§ **Your task**:
Your answer is one number, how many lines in the entries include "indicators".

Saved entries

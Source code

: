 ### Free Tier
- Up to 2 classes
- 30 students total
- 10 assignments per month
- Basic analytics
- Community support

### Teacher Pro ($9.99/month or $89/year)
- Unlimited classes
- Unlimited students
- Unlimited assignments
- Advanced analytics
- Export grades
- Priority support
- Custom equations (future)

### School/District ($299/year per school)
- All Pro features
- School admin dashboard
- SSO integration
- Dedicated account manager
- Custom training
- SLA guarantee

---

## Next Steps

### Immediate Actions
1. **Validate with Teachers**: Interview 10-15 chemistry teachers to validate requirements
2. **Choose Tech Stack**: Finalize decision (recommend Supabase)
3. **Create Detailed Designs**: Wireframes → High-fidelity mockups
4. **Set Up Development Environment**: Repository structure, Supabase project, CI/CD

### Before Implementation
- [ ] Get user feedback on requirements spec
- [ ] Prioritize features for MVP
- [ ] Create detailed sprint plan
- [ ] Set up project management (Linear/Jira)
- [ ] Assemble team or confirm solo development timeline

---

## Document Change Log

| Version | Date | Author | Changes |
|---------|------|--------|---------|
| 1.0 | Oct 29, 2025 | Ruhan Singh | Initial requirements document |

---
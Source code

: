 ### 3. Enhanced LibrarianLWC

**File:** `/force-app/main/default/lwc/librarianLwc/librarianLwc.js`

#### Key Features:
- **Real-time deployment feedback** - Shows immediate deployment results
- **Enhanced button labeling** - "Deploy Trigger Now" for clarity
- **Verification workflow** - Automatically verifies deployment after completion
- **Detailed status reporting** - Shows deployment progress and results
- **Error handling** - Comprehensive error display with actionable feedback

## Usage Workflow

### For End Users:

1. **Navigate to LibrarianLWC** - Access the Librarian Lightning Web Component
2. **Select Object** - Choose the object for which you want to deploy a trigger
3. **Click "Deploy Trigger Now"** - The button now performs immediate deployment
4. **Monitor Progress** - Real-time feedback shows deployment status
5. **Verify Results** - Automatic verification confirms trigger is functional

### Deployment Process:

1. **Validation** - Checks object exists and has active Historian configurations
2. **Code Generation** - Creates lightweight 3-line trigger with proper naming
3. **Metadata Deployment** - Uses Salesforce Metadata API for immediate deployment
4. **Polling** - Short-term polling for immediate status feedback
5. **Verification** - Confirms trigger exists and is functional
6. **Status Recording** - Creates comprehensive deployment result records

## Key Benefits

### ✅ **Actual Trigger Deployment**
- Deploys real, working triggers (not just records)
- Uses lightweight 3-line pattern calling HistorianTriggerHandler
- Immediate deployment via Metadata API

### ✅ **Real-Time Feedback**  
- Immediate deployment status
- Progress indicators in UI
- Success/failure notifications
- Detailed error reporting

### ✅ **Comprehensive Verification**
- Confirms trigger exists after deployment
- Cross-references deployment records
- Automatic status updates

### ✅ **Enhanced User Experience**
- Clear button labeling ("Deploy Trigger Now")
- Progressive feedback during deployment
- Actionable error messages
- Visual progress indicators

§ **Reply to the task**:
2